" triangle ABC and I is a point in triangle ABC such that angle IBA > angle ICA , angle IBC > angle ICB , BI cut AC at B' , CI cut AB at C' . PRove the : BB' < CC' "

So there is a triangle ABC.

1) A line segment from corner B is drawn touching side AC at B'.

2) A line segment from corner C is drawn touching side AB at C'.

3) The two line segments, BB' and CC', intersect at point I.

4) Angle IBA (and so, angle B'BA) is greater than angle ICA (and so, angle C'CA).

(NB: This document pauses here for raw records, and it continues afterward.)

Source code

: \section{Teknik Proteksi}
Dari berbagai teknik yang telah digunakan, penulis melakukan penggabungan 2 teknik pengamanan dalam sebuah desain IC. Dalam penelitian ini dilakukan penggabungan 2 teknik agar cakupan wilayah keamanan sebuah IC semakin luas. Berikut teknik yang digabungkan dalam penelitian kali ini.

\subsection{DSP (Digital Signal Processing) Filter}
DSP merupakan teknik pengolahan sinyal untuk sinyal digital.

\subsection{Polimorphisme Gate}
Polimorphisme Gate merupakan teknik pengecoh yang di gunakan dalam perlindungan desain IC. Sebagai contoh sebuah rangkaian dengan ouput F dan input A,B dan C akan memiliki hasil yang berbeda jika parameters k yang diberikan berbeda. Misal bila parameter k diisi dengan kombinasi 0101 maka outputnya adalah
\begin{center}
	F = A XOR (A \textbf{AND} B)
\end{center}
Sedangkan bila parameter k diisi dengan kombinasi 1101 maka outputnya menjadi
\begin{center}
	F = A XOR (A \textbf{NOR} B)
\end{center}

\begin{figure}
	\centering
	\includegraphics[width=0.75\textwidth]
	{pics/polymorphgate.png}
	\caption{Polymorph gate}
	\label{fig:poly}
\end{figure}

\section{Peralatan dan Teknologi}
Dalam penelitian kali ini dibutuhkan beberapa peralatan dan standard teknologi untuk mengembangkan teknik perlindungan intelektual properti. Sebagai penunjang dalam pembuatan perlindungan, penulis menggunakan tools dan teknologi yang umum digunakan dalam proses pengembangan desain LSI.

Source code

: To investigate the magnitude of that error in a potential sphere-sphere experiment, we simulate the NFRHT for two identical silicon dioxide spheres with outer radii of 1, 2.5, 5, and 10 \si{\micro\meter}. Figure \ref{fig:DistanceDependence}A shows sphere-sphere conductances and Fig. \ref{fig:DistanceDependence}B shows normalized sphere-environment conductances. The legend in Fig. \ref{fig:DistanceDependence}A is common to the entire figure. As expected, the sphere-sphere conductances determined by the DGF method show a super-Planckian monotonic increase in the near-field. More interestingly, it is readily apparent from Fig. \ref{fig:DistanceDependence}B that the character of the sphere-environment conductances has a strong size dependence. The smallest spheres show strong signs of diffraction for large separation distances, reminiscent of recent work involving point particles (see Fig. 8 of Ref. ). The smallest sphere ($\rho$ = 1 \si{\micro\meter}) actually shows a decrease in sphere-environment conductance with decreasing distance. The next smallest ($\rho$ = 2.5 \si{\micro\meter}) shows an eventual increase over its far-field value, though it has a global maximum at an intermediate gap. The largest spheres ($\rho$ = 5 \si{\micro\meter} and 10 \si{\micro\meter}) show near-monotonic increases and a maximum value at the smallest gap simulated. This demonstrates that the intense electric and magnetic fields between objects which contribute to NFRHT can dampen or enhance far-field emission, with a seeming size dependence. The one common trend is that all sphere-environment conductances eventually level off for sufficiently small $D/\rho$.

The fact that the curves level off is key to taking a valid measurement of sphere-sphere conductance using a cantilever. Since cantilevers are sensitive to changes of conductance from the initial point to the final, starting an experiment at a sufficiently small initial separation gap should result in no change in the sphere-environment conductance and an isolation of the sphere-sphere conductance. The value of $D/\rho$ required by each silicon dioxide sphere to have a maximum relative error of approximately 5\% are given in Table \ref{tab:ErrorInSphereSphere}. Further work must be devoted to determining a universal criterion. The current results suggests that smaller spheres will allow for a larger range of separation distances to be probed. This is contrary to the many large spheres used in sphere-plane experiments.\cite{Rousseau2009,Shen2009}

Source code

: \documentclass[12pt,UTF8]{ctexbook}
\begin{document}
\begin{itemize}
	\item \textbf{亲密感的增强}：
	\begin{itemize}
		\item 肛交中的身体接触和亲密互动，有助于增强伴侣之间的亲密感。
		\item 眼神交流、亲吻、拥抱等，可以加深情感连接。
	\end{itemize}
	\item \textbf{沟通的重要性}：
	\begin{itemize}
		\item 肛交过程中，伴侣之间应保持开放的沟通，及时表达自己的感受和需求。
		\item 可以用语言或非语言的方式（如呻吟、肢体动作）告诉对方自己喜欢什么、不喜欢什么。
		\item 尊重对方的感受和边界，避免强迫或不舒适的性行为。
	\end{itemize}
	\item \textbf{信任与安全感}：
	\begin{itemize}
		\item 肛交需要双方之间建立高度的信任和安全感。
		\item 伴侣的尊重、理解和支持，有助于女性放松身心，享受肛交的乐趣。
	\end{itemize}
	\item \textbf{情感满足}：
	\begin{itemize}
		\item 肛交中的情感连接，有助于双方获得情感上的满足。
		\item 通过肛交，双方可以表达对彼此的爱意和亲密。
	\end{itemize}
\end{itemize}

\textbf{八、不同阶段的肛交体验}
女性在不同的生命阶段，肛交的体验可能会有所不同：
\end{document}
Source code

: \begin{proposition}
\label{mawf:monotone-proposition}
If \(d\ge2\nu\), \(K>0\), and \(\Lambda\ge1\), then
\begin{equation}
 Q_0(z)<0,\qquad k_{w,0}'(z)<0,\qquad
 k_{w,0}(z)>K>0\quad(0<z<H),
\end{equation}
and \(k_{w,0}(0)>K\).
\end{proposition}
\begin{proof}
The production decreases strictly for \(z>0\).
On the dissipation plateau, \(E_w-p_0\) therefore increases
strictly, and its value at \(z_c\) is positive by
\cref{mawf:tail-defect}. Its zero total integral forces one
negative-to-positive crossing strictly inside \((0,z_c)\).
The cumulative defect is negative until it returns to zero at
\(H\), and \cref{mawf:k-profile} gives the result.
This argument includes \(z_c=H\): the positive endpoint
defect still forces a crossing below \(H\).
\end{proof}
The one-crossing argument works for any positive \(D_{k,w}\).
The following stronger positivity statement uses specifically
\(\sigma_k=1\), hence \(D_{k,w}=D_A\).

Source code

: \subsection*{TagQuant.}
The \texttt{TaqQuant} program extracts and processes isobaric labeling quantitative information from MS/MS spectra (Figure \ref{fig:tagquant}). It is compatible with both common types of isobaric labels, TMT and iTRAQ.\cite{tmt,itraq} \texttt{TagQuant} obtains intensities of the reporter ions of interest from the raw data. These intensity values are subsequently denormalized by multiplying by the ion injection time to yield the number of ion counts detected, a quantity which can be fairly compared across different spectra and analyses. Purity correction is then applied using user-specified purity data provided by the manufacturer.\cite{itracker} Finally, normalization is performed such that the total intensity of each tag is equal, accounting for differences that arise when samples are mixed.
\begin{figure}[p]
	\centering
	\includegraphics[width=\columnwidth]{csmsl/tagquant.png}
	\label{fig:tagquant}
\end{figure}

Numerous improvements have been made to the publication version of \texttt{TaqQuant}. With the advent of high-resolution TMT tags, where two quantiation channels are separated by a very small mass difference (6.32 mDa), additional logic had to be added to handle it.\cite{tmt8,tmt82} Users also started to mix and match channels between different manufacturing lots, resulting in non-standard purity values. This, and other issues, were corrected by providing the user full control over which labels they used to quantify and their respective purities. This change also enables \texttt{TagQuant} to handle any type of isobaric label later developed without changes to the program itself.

5) Angle IBC (and so, angle B'BC) is greater than angle ICB (and so, angle C'CB).

Prove line segment BB' is shorter than line segment CC'.

Okay.

Combining or from 4) and 5), angle ABC is greater than angle BCA.

Hence, side AC is greater than side AB.

Then, area of triangle ABC = area of triangle ABC. [ :-) ]

Area of any triangle is (base)*(altitude)/2.

If base is side AC, area of triangle ABC = (AC)*(altitude from AC to apex B)/2.

This altitude, say, h1, is proportional to line segment BB'.

If base is side AB, area of triangle ABC = (AB)*(altitude from AB to apex C)/2.

This altitude, say, h2, is proportional to line segment CC'.

h1 is shorter than h2.

Because, with area of triangle ABC being constant or not changing, and AC being longer than AB, then h1 must be shorter than h2.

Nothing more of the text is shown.